CirrusSearch should track page re-renders to update its index whenever a change external to the page itself is made (template, page properties, lua...) might affect its rendered version.
As of today CirrusSearch does track this using the LinksUpdateComplete mediawiki hook.
For the rewrite of the update-pipeline we should consider using similar events to trigger page updates that are not revision based.
When the hook LinksUpdateComplete is triggered CirrusSearch should emit a change-event and ideally should avoid emitting an event if this change relates to a change captured by the page-state stream.
The content of the event should contain everything required to enrich the event
- domain
- wiki_id
- page_id
- page_namespace
- page_title (not strictly required but perhaps useful for debug purposes?)
- timestamp (probably the current time at which the MW hook is executed?)
Ideally the index_name and cluster_group should be part of these events so that we save a call to the mw API.
Open question:
Should we enrich during the preparation job or the ingestion job?
Enriching during the preparation might require some non-negligible space on the target kafka cluster to store this:
kafka_log_size = re_renders_rate * (avg_doc_size / compression_ratio) * kafka_retention
If we take:
- re_renders_rate: 400 re-renders/s (estimated from current cirrusSearchLinksUpdate insertion rate).
- avg_doc_size: 20KiB
- compression_ratio: 2:1
- kafka_retention: 604800 secs (7days)
kafka_log_size = 400 * (20KiB/2) * 604800 = 2.25TiB
In addition to the kafka log size we also need to estimate the size of the flink state holding the window for doing event-reordering and optimizations. Assuming a 10minutes window it would be:
flink_state_size = 400 * 20KiB * 600 = 4.6GiB (at least)
Having page re-renders content in kafka might allow us to replay these updates during in-place re-index and save one API call for cloudelastic but it's not clear that the space cost is worth it.

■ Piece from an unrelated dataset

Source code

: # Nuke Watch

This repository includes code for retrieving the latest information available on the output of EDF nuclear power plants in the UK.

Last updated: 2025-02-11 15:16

Another approach is doing enrichment of page re-renders during the ingestion job:
- will help to keep the kafka backlog and the flink state smaller
- we probably won't want to replay such updates after an in-place reindex (we don't replay those today anyways)
- this content is not adressable (not bound to specific revision) so there's no strong reason to capture and store the content
- unsure we want to track an error side-output for this kind of updates
- will be a natural throttling mechanism to ensure that revision based updates are prioritized
- between 65% to 80% of these updates are discarded when hitting elasticsearch
AC:
- write a schema that supports such update events
- emit these events from CirrusSearch (using EventBus?)
- consume these events from the producer job
- enrich the events (from the preparation or the ingestion job see open question)